INSTRUCTIONS TO FOLLOW – Your response should be an exact transcription of the data, images excluded.

EXTRACTED MATERIAL –
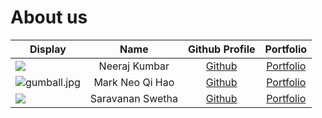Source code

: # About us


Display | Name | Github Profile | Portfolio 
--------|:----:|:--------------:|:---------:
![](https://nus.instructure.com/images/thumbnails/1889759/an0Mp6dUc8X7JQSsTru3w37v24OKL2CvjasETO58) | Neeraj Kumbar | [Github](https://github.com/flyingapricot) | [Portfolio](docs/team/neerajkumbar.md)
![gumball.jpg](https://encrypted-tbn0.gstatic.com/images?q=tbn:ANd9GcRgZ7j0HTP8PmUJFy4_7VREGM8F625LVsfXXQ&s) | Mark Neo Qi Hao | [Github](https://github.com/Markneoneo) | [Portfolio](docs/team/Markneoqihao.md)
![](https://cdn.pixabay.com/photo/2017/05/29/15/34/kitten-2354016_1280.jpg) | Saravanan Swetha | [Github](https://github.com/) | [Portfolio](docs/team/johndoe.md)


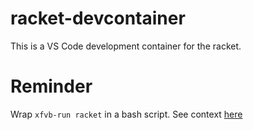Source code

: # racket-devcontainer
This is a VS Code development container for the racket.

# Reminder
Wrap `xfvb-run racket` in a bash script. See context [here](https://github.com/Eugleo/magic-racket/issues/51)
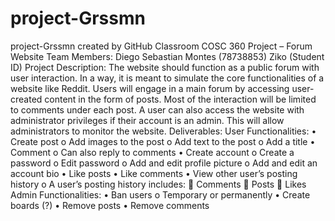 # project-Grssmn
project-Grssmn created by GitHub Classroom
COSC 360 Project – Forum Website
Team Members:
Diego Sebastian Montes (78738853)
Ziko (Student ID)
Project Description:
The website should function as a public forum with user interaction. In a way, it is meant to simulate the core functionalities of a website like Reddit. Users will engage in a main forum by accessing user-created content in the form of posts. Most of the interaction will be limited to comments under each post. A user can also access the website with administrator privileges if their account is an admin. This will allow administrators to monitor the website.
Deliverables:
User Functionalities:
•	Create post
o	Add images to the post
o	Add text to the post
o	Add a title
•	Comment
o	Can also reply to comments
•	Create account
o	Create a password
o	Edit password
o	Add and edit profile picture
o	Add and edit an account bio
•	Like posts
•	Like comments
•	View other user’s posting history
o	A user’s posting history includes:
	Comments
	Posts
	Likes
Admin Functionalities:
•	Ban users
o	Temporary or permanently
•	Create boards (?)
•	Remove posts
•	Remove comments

TASK RESULT –
Source code

: # About us


Display | Name | Github Profile | Portfolio 
--------|:----:|:--------------:|:---------:
![](https://nus.instructure.com/images/thumbnails/1889759/an0Mp6dUc8X7JQSsTru3w37v24OKL2CvjasETO58) | Neeraj Kumbar | [Github](https://github.com/flyingapricot) | [Portfolio](docs/team/neerajkumbar.md)
![gumball.jpg](https://encrypted-tbn0.gstatic.com/images?q=tbn:ANd9GcRgZ7j0HTP8PmUJFy4_7VREGM8F625LVsfXXQ&s) | Mark Neo Qi Hao | [Github](https://github.com/Markneoneo) | [Portfolio](docs/team/Markneoqihao.md)
![](https://cdn.pixabay.com/photo/2017/05/29/15/34/kitten-2354016_1280.jpg) | Saravanan Swetha | [Github](https://github.com/) | [Portfolio](docs/team/johndoe.md)


Source code

: # racket-devcontainer
This is a VS Code development container for the racket.

# Reminder
Wrap `xfvb-run racket` in a bash script. See context [here](https://github.com/Eugleo/magic-racket/issues/51)
 # project-Grssmn
project-Grssmn created by GitHub Classroom
COSC 360 Project – Forum Website
Team Members:
Diego Sebastian Montes (78738853)
Ziko (Student ID)
Project Description:
The website should function as a public forum with user interaction. In a way, it is meant to simulate the core functionalities of a website like Reddit. Users will engage in a main forum by accessing user-created content in the form of posts. Most of the interaction will be limited to comments under each post. A user can also access the website with administrator privileges if their account is an admin. This will allow administrators to monitor the website.
Deliverables:
User Functionalities:
•	Create post
o	Add images to the post
o	Add text to the post
o	Add a title
•	Comment
o	Can also reply to comments
•	Create account
o	Create a password
o	Edit password
o	Add and edit profile picture
o	Add and edit an account bio
•	Like posts
•	Like comments
•	View other user’s posting history
o	A user’s posting history includes:
	Comments
	Posts
	Likes
Admin Functionalities:
•	Ban users
o	Temporary or permanently
•	Create boards (?)
•	Remove posts
•	Remove comments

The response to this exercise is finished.